We strongly urge you to seize the opportunity our nominees offer for meaningful
change in the IGT boardroom.  Please vote FOR the Ader slate TODAY - by using
the enclosed GOLD proxy card to vote by telephone, by Internet or by signing,
dating and returning the GOLD proxy card in the postage-paid envelope provided. 

Thank you for your support,

Jason N. Ader

About Ader Investment Management LP  
Ader Investment Management LP is a  Delaware  limited partnership that was
founded in 2003.  Ader Investment Management LP is an SEC-registered investment
adviser with its principal place of business located in  New York, New York. 
Ader Investment Management LP began conducting business in 2003, under the name
of Hayground Cove Associates LP.  In  June 2011, Hayground Cove Associates LP
changed its name to Ader Investment Management LP.  Mr.  Jason Ader  is the sole
principal of the firm, and is also the managing member and sole principal of the
firm's general partner, Ader Fund Management LLC.   

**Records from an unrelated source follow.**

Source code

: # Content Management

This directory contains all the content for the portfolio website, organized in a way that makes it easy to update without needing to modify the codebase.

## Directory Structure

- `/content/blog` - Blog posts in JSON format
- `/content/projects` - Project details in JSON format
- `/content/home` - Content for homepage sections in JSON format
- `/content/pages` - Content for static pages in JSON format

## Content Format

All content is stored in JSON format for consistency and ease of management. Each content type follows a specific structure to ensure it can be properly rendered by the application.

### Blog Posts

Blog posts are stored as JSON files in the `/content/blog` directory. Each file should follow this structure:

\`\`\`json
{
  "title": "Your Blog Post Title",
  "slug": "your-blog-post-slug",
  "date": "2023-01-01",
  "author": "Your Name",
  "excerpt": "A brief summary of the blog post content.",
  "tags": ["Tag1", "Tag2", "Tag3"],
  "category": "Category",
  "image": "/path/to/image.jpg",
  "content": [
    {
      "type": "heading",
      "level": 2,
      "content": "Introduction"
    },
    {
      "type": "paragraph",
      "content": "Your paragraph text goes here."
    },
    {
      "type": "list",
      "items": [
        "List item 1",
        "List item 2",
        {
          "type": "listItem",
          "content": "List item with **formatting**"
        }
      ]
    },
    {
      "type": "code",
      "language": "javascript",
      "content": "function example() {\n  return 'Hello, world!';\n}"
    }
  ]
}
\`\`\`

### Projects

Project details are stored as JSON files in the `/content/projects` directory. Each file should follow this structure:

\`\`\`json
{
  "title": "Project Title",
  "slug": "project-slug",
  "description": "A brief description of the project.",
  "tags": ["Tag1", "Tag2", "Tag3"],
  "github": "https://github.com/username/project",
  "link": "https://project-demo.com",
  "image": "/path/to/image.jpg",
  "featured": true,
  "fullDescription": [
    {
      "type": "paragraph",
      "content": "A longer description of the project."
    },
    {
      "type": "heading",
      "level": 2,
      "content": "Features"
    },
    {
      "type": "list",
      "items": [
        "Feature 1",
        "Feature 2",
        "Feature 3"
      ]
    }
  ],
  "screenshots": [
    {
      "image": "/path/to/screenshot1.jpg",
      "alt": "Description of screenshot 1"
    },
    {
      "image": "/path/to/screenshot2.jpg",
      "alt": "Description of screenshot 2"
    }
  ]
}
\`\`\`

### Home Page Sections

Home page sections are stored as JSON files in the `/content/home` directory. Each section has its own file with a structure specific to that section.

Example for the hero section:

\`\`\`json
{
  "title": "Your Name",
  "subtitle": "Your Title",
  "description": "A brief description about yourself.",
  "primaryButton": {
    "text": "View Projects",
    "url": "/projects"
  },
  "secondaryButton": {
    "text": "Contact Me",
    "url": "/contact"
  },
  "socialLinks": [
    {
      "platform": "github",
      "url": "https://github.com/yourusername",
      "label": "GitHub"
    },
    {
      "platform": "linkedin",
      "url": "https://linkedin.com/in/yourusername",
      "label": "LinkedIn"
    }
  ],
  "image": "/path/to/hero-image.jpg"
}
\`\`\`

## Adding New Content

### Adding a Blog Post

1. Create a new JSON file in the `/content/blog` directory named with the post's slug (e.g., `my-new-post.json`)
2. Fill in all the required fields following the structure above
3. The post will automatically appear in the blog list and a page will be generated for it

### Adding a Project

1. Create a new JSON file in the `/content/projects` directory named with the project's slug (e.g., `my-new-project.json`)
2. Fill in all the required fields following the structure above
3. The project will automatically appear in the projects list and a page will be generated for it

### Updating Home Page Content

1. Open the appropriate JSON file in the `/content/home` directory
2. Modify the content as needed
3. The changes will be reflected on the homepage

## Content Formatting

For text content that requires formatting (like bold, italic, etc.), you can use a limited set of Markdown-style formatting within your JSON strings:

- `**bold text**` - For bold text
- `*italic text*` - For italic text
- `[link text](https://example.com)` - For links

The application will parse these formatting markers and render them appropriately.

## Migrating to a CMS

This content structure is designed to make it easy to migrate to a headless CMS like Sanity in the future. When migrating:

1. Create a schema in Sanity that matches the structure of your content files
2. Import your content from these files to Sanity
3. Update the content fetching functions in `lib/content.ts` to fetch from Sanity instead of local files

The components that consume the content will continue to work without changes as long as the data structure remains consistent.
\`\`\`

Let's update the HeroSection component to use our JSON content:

The principal investment advisory business of Ader Investment Management LP is
the management of investment portfolios consisting primarily of equity
securities on behalf of certain private funds and separately managed accounts.

Important Information
The Ader Group (whose members are identified below) has nominated  Raymond J.
Brooks, Jr.,  Charles N. Mathewson  and  Daniel B. Silvers  (the "Ader
Nominees") as nominees to the board of directors of International Game
Technology (the "Company") and is soliciting votes for the election of the Ader
Nominees as members of the board.  The Ader Group has sent a definitive proxy
statement, GOLD proxy card and related proxy materials to stockholders of the
Company seeking their support of the Ader Nominees at the Company's 2013 Annual
Meeting of Stockholders. Stockholders are urged to read the definitive proxy
statement and GOLD proxy card because they contain important information about
the Ader Group, the Ader Nominees, the Company and related matters. Stockholders
may obtain a free copy of the definitive proxy statement and GOLD proxy card and
other documents filed by the Ader Group with the Securities and Exchange
Commission ("SEC") at the SEC's web site at The definitive proxy
statement and other related documents filed by the Ader Group with the SEC may
also be obtained free of charge from the Ader Group.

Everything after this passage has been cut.